Activity: For each entry, output its words exactly and leave any picture behind.

(Document images with source code)
"""

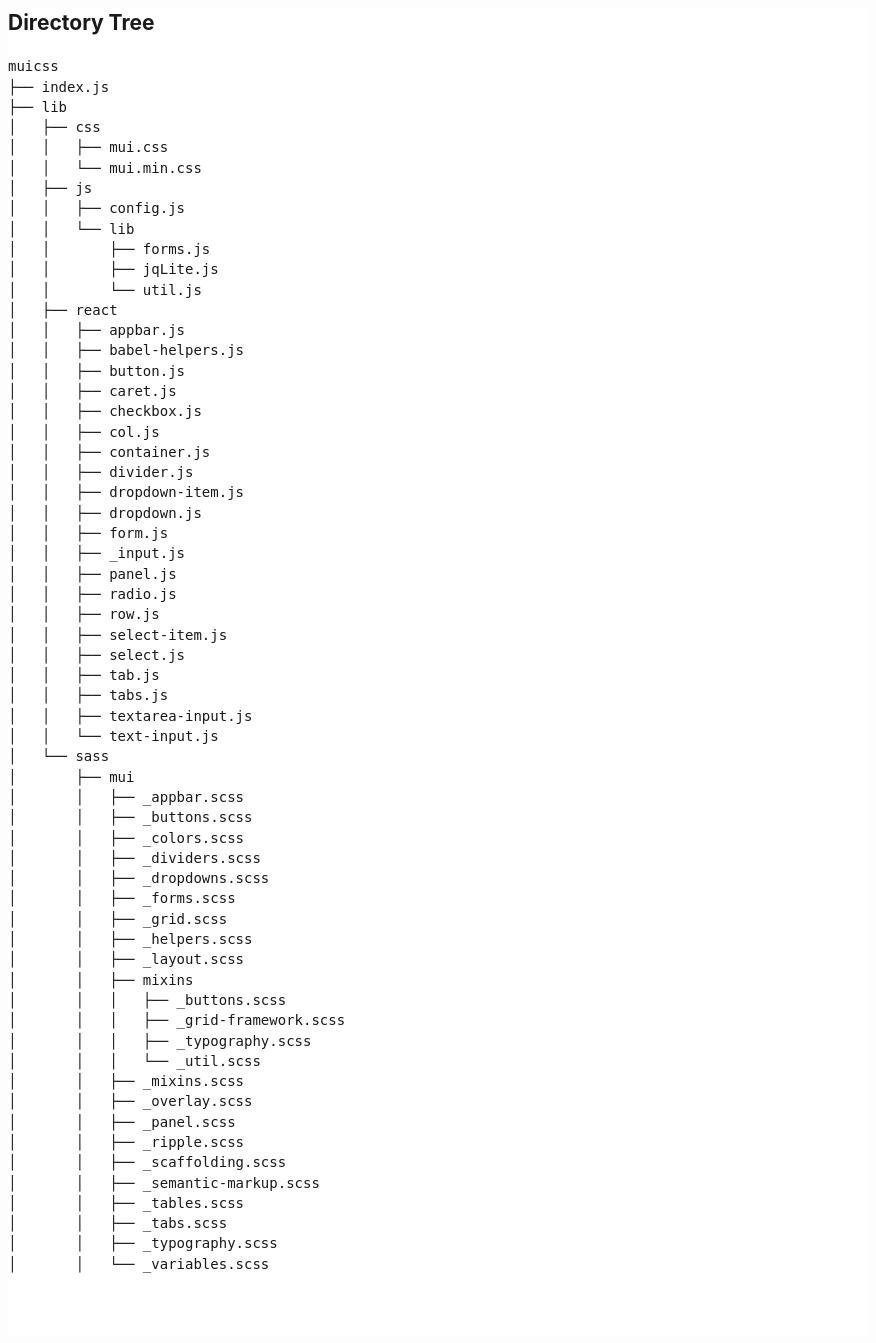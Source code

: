 ## Directory Tree

<pre>
muicss
├── index.js
├── lib
│   ├── css
│   │   ├── mui.css
│   │   └── mui.min.css
│   ├── js
│   │   ├── config.js
│   │   └── lib
│   │       ├── forms.js
│   │       ├── jqLite.js
│   │       └── util.js
│   ├── react
│   │   ├── appbar.js
│   │   ├── babel-helpers.js
│   │   ├── button.js
│   │   ├── caret.js
│   │   ├── checkbox.js
│   │   ├── col.js
│   │   ├── container.js
│   │   ├── divider.js
│   │   ├── dropdown-item.js
│   │   ├── dropdown.js
│   │   ├── form.js
│   │   ├── _input.js
│   │   ├── panel.js
│   │   ├── radio.js
│   │   ├── row.js
│   │   ├── select-item.js
│   │   ├── select.js
│   │   ├── tab.js
│   │   ├── tabs.js
│   │   ├── textarea-input.js
│   │   └── text-input.js
│   └── sass
│       ├── mui
│       │   ├── _appbar.scss
│       │   ├── _buttons.scss
│       │   ├── _colors.scss
│       │   ├── _dividers.scss
│       │   ├── _dropdowns.scss
│       │   ├── _forms.scss
│       │   ├── _grid.scss
│       │   ├── _helpers.scss
│       │   ├── _layout.scss
│       │   ├── mixins
│       │   │   ├── _buttons.scss
│       │   │   ├── _grid-framework.scss
│       │   │   ├── _typography.scss
│       │   │   └── _util.scss
│       │   ├── _mixins.scss
│       │   ├── _overlay.scss
│       │   ├── _panel.scss
│       │   ├── _ripple.scss
│       │   ├── _scaffolding.scss
│       │   ├── _semantic-markup.scss
│       │   ├── _tables.scss
│       │   ├── _tabs.scss
│       │   ├── _typography.scss
│       │   └── _variables.scss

"""

Answer to this task:
Source code

: ## Directory Tree

<pre>
muicss
├── index.js
├── lib
│   ├── css
│   │   ├── mui.css
│   │   └── mui.min.css
│   ├── js
│   │   ├── config.js
│   │   └── lib
│   │       ├── forms.js
│   │       ├── jqLite.js
│   │       └── util.js
│   ├── react
│   │   ├── appbar.js
│   │   ├── babel-helpers.js
│   │   ├── button.js
│   │   ├── caret.js
│   │   ├── checkbox.js
│   │   ├── col.js
│   │   ├── container.js
│   │   ├── divider.js
│   │   ├── dropdown-item.js
│   │   ├── dropdown.js
│   │   ├── form.js
│   │   ├── _input.js
│   │   ├── panel.js
│   │   ├── radio.js
│   │   ├── row.js
│   │   ├── select-item.js
│   │   ├── select.js
│   │   ├── tab.js
│   │   ├── tabs.js
│   │   ├── textarea-input.js
│   │   └── text-input.js
│   └── sass
│       ├── mui
│       │   ├── _appbar.scss
│       │   ├── _buttons.scss
│       │   ├── _colors.scss
│       │   ├── _dividers.scss
│       │   ├── _dropdowns.scss
│       │   ├── _forms.scss
│       │   ├── _grid.scss
│       │   ├── _helpers.scss
│       │   ├── _layout.scss
│       │   ├── mixins
│       │   │   ├── _buttons.scss
│       │   │   ├── _grid-framework.scss
│       │   │   ├── _typography.scss
│       │   │   └── _util.scss
│       │   ├── _mixins.scss
│       │   ├── _overlay.scss
│       │   ├── _panel.scss
│       │   ├── _ripple.scss
│       │   ├── _scaffolding.scss
│       │   ├── _semantic-markup.scss
│       │   ├── _tables.scss
│       │   ├── _tabs.scss
│       │   ├── _typography.scss
│       │   └── _variables.scss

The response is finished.